= Your instructions =
Take every line in the entries that includes the word "this" and copy it.

= Data to process =
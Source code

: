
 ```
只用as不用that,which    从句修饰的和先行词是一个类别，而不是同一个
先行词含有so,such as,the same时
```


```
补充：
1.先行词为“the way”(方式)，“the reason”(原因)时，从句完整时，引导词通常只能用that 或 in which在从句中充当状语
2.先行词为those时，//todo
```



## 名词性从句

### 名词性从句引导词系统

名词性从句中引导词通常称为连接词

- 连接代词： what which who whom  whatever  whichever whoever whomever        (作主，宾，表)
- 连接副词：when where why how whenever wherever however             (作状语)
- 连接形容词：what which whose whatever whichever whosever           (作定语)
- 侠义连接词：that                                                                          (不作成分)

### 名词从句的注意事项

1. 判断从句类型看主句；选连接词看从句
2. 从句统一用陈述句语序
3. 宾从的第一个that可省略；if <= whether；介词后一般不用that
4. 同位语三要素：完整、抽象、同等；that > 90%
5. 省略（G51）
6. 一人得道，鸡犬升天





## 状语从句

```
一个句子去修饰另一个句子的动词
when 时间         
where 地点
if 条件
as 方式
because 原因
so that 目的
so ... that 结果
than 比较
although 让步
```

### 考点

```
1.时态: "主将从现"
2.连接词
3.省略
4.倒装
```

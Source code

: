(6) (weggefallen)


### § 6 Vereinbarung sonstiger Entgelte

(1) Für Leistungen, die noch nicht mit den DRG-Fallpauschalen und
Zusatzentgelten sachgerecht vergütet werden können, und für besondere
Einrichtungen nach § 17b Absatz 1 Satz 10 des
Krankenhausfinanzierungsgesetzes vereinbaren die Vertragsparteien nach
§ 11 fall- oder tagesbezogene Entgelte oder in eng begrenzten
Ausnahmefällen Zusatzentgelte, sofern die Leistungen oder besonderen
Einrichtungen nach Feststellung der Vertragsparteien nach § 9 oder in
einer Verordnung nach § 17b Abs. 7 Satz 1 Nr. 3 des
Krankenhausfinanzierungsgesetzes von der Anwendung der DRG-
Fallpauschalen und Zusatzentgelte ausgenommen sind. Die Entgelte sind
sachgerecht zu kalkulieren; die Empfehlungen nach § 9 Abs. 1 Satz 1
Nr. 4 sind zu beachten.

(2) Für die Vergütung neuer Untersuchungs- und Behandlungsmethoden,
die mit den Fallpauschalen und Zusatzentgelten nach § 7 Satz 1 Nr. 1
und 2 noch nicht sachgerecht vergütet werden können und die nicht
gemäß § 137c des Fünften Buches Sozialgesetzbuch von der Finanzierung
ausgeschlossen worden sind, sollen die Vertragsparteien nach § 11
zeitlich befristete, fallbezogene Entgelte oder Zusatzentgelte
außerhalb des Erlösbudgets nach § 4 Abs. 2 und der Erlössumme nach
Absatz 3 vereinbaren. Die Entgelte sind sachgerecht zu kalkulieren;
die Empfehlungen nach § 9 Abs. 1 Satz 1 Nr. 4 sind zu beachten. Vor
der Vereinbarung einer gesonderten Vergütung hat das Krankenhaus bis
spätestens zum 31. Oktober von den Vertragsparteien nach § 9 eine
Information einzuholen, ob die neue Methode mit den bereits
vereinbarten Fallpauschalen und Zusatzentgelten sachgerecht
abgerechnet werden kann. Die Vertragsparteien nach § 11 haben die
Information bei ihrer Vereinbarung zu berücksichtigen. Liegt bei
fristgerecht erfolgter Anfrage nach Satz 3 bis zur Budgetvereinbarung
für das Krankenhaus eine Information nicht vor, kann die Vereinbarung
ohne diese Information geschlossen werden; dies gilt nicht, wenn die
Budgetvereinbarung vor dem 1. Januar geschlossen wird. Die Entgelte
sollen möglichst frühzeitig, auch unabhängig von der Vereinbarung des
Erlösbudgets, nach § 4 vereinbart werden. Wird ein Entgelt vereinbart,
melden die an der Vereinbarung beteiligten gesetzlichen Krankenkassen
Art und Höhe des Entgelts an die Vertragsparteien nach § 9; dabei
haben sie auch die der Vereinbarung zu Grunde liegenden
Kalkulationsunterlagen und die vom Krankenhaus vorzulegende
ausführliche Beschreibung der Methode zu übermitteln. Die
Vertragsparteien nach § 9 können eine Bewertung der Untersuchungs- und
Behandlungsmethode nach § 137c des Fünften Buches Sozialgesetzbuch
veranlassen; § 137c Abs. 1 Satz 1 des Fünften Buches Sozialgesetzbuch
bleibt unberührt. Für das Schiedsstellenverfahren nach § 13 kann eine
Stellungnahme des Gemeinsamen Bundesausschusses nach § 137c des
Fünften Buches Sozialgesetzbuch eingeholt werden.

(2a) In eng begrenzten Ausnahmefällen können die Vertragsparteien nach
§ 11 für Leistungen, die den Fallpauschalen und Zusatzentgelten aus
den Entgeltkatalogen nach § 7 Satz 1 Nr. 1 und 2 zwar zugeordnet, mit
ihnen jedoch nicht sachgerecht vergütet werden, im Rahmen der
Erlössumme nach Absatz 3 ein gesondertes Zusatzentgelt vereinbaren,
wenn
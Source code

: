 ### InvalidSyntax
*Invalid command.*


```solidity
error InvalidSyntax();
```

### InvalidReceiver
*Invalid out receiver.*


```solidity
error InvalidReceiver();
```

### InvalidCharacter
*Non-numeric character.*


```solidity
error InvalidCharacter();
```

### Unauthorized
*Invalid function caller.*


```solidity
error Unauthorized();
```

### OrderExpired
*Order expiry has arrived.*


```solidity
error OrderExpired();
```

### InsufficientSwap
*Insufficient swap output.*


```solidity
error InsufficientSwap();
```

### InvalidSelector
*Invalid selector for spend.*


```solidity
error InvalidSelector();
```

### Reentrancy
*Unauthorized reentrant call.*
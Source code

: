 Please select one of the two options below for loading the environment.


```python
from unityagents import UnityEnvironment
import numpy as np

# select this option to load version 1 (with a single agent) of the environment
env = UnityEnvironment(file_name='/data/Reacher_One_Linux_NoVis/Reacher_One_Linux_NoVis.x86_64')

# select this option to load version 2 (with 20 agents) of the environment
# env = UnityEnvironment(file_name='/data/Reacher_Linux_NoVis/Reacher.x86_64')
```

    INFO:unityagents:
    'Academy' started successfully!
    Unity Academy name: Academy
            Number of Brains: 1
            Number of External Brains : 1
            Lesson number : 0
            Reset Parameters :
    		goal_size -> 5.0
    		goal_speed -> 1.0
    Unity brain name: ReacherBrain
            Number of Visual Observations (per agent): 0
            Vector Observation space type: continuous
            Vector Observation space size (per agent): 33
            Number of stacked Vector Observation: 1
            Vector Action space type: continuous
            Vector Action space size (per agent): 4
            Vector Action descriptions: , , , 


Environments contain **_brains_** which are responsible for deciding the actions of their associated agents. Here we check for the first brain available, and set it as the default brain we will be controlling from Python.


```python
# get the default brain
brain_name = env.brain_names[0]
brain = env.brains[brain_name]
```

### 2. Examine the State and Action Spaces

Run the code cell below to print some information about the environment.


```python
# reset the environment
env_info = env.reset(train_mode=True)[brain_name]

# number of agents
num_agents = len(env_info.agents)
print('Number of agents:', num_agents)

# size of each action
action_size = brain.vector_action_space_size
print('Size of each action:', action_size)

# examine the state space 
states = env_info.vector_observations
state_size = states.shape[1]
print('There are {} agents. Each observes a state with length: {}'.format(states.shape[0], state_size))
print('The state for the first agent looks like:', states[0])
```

= Output of the task =
# select this option to load version 1 (with a single agent) of the environment
# select this option to load version 2 (with 20 agents) of the environment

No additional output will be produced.